Dataset entries:
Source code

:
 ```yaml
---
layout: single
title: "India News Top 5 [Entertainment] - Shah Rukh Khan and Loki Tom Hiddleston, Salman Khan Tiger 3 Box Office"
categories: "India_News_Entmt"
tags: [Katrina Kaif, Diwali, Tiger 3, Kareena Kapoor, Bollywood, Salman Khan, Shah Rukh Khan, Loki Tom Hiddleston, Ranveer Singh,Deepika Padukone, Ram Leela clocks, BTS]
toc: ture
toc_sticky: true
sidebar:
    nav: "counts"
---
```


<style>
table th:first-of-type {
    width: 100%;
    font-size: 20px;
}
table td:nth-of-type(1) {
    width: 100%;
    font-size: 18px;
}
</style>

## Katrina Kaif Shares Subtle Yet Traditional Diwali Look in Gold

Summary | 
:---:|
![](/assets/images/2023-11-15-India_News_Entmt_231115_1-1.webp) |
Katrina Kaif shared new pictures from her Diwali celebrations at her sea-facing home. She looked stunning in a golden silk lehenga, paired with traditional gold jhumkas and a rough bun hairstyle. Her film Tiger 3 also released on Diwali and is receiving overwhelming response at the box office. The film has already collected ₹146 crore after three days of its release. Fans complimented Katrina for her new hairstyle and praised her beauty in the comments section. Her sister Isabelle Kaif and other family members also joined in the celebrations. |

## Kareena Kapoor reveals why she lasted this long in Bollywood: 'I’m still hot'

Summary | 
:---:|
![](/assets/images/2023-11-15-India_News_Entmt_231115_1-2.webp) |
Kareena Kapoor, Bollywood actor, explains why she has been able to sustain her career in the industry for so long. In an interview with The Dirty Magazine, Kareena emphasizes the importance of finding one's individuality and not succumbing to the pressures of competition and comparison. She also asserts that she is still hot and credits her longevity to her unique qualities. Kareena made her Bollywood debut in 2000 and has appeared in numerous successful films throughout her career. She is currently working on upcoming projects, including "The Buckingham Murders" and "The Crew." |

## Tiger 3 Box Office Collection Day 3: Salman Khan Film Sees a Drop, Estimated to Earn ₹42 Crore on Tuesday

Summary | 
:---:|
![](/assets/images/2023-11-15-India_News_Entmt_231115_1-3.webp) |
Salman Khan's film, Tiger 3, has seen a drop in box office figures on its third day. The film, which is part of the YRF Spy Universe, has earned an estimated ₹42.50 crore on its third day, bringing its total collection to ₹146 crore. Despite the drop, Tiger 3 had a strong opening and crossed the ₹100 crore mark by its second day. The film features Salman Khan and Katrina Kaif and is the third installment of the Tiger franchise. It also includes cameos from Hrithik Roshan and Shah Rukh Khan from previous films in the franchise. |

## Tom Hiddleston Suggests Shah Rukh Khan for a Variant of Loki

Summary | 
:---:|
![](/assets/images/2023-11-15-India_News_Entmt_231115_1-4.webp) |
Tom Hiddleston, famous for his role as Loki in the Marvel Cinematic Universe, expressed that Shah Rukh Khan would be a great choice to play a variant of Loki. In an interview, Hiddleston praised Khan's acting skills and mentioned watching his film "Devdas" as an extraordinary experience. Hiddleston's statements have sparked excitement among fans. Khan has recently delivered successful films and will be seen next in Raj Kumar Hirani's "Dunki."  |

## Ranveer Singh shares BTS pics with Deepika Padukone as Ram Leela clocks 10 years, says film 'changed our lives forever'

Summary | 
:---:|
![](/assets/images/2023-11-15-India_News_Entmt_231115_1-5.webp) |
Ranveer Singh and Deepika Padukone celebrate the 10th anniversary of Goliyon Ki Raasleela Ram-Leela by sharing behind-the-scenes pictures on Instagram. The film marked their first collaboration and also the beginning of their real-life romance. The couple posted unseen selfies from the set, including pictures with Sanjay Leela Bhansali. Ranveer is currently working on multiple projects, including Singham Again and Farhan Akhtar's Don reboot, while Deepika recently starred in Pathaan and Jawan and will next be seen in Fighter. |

◆ **DESCRIPTION OF THE TASK**
Reproduce all the records precisely.

◆ **RESULT FOR THIS TASK**
Source code

:
 ```yaml
---
layout: single
title: "India News Top 5 [Entertainment] - Shah Rukh Khan and Loki Tom Hiddleston, Salman Khan Tiger 3 Box Office"
categories: "India_News_Entmt"
tags: [Katrina Kaif, Diwali, Tiger 3, Kareena Kapoor, Bollywood, Salman Khan, Shah Rukh Khan, Loki Tom Hiddleston, Ranveer Singh,Deepika Padukone, Ram Leela clocks, BTS]
toc: ture
toc_sticky: true
sidebar:
    nav: "counts"
---
```


<style>
table th:first-of-type {
    width: 100%;
    font-size: 20px;
}
table td:nth-of-type(1) {
    width: 100%;
    font-size: 18px;
}
</style>

## Katrina Kaif Shares Subtle Yet Traditional Diwali Look in Gold

Summary | 
:---:|
![](/assets/images/2023-11-15-India_News_Entmt_231115_1-1.webp) |
Katrina Kaif shared new pictures from her Diwali celebrations at her sea-facing home. She looked stunning in a golden silk lehenga, paired with traditional gold jhumkas and a rough bun hairstyle. Her film Tiger 3 also released on Diwali and is receiving overwhelming response at the box office. The film has already collected ₹146 crore after three days of its release. Fans complimented Katrina for her new hairstyle and praised her beauty in the comments section. Her sister Isabelle Kaif and other family members also joined in the celebrations. |

## Kareena Kapoor reveals why she lasted this long in Bollywood: 'I’m still hot'

Summary | 
:---:|
![](/assets/images/2023-11-15-India_News_Entmt_231115_1-2.webp) |
Kareena Kapoor, Bollywood actor, explains why she has been able to sustain her career in the industry for so long. In an interview with The Dirty Magazine, Kareena emphasizes the importance of finding one's individuality and not succumbing to the pressures of competition and comparison. She also asserts that she is still hot and credits her longevity to her unique qualities. Kareena made her Bollywood debut in 2000 and has appeared in numerous successful films throughout her career. She is currently working on upcoming projects, including "The Buckingham Murders" and "The Crew." |

## Tiger 3 Box Office Collection Day 3: Salman Khan Film Sees a Drop, Estimated to Earn ₹42 Crore on Tuesday

Summary | 
:---:|
![](/assets/images/2023-11-15-India_News_Entmt_231115_1-3.webp) |
Salman Khan's film, Tiger 3, has seen a drop in box office figures on its third day. The film, which is part of the YRF Spy Universe, has earned an estimated ₹42.50 crore on its third day, bringing its total collection to ₹146 crore. Despite the drop, Tiger 3 had a strong opening and crossed the ₹100 crore mark by its second day. The film features Salman Khan and Katrina Kaif and is the third installment of the Tiger franchise. It also includes cameos from Hrithik Roshan and Shah Rukh Khan from previous films in the franchise. |

## Tom Hiddleston Suggests Shah Rukh Khan for a Variant of Loki

Summary | 
:---:|
![](/assets/images/2023-11-15-India_News_Entmt_231115_1-4.webp) |
Tom Hiddleston, famous for his role as Loki in the Marvel Cinematic Universe, expressed that Shah Rukh Khan would be a great choice to play a variant of Loki. In an interview, Hiddleston praised Khan's acting skills and mentioned watching his film "Devdas" as an extraordinary experience. Hiddleston's statements have sparked excitement among fans. Khan has recently delivered successful films and will be seen next in Raj Kumar Hirani's "Dunki."  |

## Ranveer Singh shares BTS pics with Deepika Padukone as Ram Leela clocks 10 years, says film 'changed our lives forever'

Summary | 
:---:|
![](/assets/images/2023-11-15-India_News_Entmt_231115_1-5.webp) |
Ranveer Singh and Deepika Padukone celebrate the 10th anniversary of Goliyon Ki Raasleela Ram-Leela by sharing behind-the-scenes pictures on Instagram. The film marked their first collaboration and also the beginning of their real-life romance. The couple posted unseen selfies from the set, including pictures with Sanjay Leela Bhansali. Ranveer is currently working on multiple projects, including Singham Again and Farhan Akhtar's Don reboot, while Deepika recently starred in Pathaan and Jawan and will next be seen in Fighter. |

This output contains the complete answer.